▸ Exercise brief: Could you set down every entry below exactly as it is?

▸ Entries supplied:
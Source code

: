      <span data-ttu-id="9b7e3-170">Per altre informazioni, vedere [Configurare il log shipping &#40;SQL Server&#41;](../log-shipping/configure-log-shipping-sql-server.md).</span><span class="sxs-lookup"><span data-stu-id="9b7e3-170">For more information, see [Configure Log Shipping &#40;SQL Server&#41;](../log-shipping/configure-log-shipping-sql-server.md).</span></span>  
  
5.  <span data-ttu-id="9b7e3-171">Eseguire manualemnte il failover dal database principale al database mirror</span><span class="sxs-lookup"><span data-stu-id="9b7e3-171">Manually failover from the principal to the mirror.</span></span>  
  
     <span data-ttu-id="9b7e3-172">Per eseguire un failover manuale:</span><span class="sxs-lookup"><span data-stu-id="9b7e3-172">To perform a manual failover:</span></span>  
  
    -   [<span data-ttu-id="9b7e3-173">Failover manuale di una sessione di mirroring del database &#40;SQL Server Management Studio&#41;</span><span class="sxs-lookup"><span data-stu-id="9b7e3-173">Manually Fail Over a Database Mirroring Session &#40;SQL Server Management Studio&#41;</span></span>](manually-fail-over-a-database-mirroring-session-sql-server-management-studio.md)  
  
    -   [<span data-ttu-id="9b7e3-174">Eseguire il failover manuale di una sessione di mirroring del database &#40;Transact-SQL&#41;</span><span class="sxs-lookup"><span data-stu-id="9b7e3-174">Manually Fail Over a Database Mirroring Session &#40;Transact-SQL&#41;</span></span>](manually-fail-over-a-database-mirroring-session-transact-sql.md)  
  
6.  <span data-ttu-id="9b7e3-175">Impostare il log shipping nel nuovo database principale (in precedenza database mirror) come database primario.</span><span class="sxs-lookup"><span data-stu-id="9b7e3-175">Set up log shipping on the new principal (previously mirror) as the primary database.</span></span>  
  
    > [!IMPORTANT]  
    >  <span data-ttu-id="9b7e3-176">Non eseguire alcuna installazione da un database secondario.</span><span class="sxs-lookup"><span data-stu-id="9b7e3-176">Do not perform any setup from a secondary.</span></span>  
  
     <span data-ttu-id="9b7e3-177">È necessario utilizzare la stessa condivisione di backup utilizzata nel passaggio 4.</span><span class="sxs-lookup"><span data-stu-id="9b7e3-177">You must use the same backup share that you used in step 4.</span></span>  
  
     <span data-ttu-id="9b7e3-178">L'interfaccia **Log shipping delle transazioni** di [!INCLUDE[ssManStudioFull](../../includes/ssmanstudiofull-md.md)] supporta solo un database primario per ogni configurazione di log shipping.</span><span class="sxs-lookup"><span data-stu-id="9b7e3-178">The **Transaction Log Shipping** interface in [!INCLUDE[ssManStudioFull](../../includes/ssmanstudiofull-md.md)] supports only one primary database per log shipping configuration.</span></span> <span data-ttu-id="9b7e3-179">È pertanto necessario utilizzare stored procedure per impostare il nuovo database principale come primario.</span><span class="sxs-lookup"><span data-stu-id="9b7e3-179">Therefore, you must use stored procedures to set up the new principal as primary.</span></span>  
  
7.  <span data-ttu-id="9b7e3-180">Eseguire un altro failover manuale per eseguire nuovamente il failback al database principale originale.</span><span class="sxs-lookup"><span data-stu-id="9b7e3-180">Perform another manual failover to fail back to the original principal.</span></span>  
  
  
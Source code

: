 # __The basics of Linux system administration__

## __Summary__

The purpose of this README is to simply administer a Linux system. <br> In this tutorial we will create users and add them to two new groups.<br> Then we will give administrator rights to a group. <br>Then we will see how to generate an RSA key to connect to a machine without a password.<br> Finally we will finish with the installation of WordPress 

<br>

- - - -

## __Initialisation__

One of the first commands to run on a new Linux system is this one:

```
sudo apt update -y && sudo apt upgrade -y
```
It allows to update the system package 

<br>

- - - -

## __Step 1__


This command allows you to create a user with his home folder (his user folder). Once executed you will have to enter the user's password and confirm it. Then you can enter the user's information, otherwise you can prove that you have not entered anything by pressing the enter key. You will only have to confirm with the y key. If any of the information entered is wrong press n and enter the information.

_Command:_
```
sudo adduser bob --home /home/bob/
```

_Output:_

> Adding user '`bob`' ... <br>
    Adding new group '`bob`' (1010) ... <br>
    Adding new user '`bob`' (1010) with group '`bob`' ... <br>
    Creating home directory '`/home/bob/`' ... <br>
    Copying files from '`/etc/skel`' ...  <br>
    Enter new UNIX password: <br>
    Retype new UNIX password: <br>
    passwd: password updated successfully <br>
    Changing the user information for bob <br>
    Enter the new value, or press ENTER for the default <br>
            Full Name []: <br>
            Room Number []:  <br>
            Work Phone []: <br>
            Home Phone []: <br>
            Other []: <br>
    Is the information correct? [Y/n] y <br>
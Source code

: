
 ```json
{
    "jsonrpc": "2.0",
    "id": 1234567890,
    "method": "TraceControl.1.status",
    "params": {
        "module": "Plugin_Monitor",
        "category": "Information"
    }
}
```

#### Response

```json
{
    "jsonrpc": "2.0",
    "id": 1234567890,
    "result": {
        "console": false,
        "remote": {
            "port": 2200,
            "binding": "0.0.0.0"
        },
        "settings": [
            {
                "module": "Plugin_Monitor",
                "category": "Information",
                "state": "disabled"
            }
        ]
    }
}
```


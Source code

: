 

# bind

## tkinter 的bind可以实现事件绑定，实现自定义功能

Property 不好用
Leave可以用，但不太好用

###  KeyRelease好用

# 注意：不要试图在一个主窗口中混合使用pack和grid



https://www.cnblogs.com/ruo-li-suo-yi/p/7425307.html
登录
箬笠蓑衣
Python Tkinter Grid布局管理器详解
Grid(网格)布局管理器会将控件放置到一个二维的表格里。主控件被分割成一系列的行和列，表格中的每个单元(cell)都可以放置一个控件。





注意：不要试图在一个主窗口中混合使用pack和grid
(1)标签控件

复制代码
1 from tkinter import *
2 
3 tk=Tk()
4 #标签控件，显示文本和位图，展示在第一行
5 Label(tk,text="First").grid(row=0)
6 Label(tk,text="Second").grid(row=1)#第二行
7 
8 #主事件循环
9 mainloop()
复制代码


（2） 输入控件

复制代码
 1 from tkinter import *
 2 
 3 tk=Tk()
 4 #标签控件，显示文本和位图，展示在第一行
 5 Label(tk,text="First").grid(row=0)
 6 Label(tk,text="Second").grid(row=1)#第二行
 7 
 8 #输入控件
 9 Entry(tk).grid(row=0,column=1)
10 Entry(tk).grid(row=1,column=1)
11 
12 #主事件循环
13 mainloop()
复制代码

▸ Answer section:
Source code

:      <span data-ttu-id="9b7e3-170">Per altre informazioni, vedere [Configurare il log shipping &#40;SQL Server&#41;](../log-shipping/configure-log-shipping-sql-server.md).</span><span class="sxs-lookup"><span data-stu-id="9b7e3-170">For more information, see [Configure Log Shipping &#40;SQL Server&#41;](../log-shipping/configure-log-shipping-sql-server.md).</span></span>  
  
5.  <span data-ttu-id="9b7e3-171">Eseguire manualemnte il failover dal database principale al database mirror</span><span class="sxs-lookup"><span data-stu-id="9b7e3-171">Manually failover from the principal to the mirror.</span></span>  
  
     <span data-ttu-id="9b7e3-172">Per eseguire un failover manuale:</span><span class="sxs-lookup"><span data-stu-id="9b7e3-172">To perform a manual failover:</span></span>  
  
    -   [<span data-ttu-id="9b7e3-173">Failover manuale di una sessione di mirroring del database &#40;SQL Server Management Studio&#41;</span><span class="sxs-lookup"><span data-stu-id="9b7e3-173">Manually Fail Over a Database Mirroring Session &#40;SQL Server Management Studio&#41;</span></span>](manually-fail-over-a-database-mirroring-session-sql-server-management-studio.md)  
  
    -   [<span data-ttu-id="9b7e3-174">Eseguire il failover manuale di una sessione di mirroring del database &#40;Transact-SQL&#41;</span><span class="sxs-lookup"><span data-stu-id="9b7e3-174">Manually Fail Over a Database Mirroring Session &#40;Transact-SQL&#41;</span></span>](manually-fail-over-a-database-mirroring-session-transact-sql.md)  
  
6.  <span data-ttu-id="9b7e3-175">Impostare il log shipping nel nuovo database principale (in precedenza database mirror) come database primario.</span><span class="sxs-lookup"><span data-stu-id="9b7e3-175">Set up log shipping on the new principal (previously mirror) as the primary database.</span></span>  
  
    > [!IMPORTANT]  
    >  <span data-ttu-id="9b7e3-176">Non eseguire alcuna installazione da un database secondario.</span><span class="sxs-lookup"><span data-stu-id="9b7e3-176">Do not perform any setup from a secondary.</span></span>  
  
     <span data-ttu-id="9b7e3-177">È necessario utilizzare la stessa condivisione di backup utilizzata nel passaggio 4.</span><span class="sxs-lookup"><span data-stu-id="9b7e3-177">You must use the same backup share that you used in step 4.</span></span>  
  
     <span data-ttu-id="9b7e3-178">L'interfaccia **Log shipping delle transazioni** di [!INCLUDE[ssManStudioFull](../../includes/ssmanstudiofull-md.md)] supporta solo un database primario per ogni configurazione di log shipping.</span><span class="sxs-lookup"><span data-stu-id="9b7e3-178">The **Transaction Log Shipping** interface in [!INCLUDE[ssManStudioFull](../../includes/ssmanstudiofull-md.md)] supports only one primary database per log shipping configuration.</span></span> <span data-ttu-id="9b7e3-179">È pertanto necessario utilizzare stored procedure per impostare il nuovo database principale come primario.</span><span class="sxs-lookup"><span data-stu-id="9b7e3-179">Therefore, you must use stored procedures to set up the new principal as primary.</span></span>  
  
7.  <span data-ttu-id="9b7e3-180">Eseguire un altro failover manuale per eseguire nuovamente il failback al database principale originale.</span><span class="sxs-lookup"><span data-stu-id="9b7e3-180">Perform another manual failover to fail back to the original principal.</span></span>  
  
  
Source code

: # __The basics of Linux system administration__

## __Summary__

The purpose of this README is to simply administer a Linux system. <br> In this tutorial we will create users and add them to two new groups.<br> Then we will give administrator rights to a group. <br>Then we will see how to generate an RSA key to connect to a machine without a password.<br> Finally we will finish with the installation of WordPress 

<br>

- - - -

## __Initialisation__

One of the first commands to run on a new Linux system is this one:

```
sudo apt update -y && sudo apt upgrade -y
```
It allows to update the system package 

<br>

- - - -

## __Step 1__


This command allows you to create a user with his home folder (his user folder). Once executed you will have to enter the user's password and confirm it. Then you can enter the user's information, otherwise you can prove that you have not entered anything by pressing the enter key. You will only have to confirm with the y key. If any of the information entered is wrong press n and enter the information.

_Command:_
```
sudo adduser bob --home /home/bob/
```

_Output:_

> Adding user '`bob`' ... <br>
    Adding new group '`bob`' (1010) ... <br>
    Adding new user '`bob`' (1010) with group '`bob`' ... <br>
    Creating home directory '`/home/bob/`' ... <br>
    Copying files from '`/etc/skel`' ...  <br>
    Enter new UNIX password: <br>
    Retype new UNIX password: <br>
    passwd: password updated successfully <br>
    Changing the user information for bob <br>
    Enter the new value, or press ENTER for the default <br>
            Full Name []: <br>
            Room Number []:  <br>
            Work Phone []: <br>
            Home Phone []: <br>
            Other []: <br>
    Is the information correct? [Y/n] y <br>
Source code

:
 ```json
{
    "jsonrpc": "2.0",
    "id": 1234567890,
    "method": "TraceControl.1.status",
    "params": {
        "module": "Plugin_Monitor",
        "category": "Information"
    }
}
```

#### Response

```json
{
    "jsonrpc": "2.0",
    "id": 1234567890,
    "result": {
        "console": false,
        "remote": {
            "port": 2200,
            "binding": "0.0.0.0"
        },
        "settings": [
            {
                "module": "Plugin_Monitor",
                "category": "Information",
                "state": "disabled"
            }
        ]
    }
}
```


Source code

: 

# bind

## tkinter 的bind可以实现事件绑定，实现自定义功能

Property 不好用
Leave可以用，但不太好用

###  KeyRelease好用

# 注意：不要试图在一个主窗口中混合使用pack和grid



https://www.cnblogs.com/ruo-li-suo-yi/p/7425307.html
登录
箬笠蓑衣
Python Tkinter Grid布局管理器详解
Grid(网格)布局管理器会将控件放置到一个二维的表格里。主控件被分割成一系列的行和列，表格中的每个单元(cell)都可以放置一个控件。





注意：不要试图在一个主窗口中混合使用pack和grid
(1)标签控件

复制代码
1 from tkinter import *
2 
3 tk=Tk()
4 #标签控件，显示文本和位图，展示在第一行
5 Label(tk,text="First").grid(row=0)
6 Label(tk,text="Second").grid(row=1)#第二行
7 
8 #主事件循环
9 mainloop()
复制代码


（2） 输入控件

复制代码
 1 from tkinter import *
 2 
 3 tk=Tk()
 4 #标签控件，显示文本和位图，展示在第一行
 5 Label(tk,text="First").grid(row=0)
 6 Label(tk,text="Second").grid(row=1)#第二行
 7 
 8 #输入控件
 9 Entry(tk).grid(row=0,column=1)
10 Entry(tk).grid(row=1,column=1)
11 
12 #主事件循环
13 mainloop()
复制代码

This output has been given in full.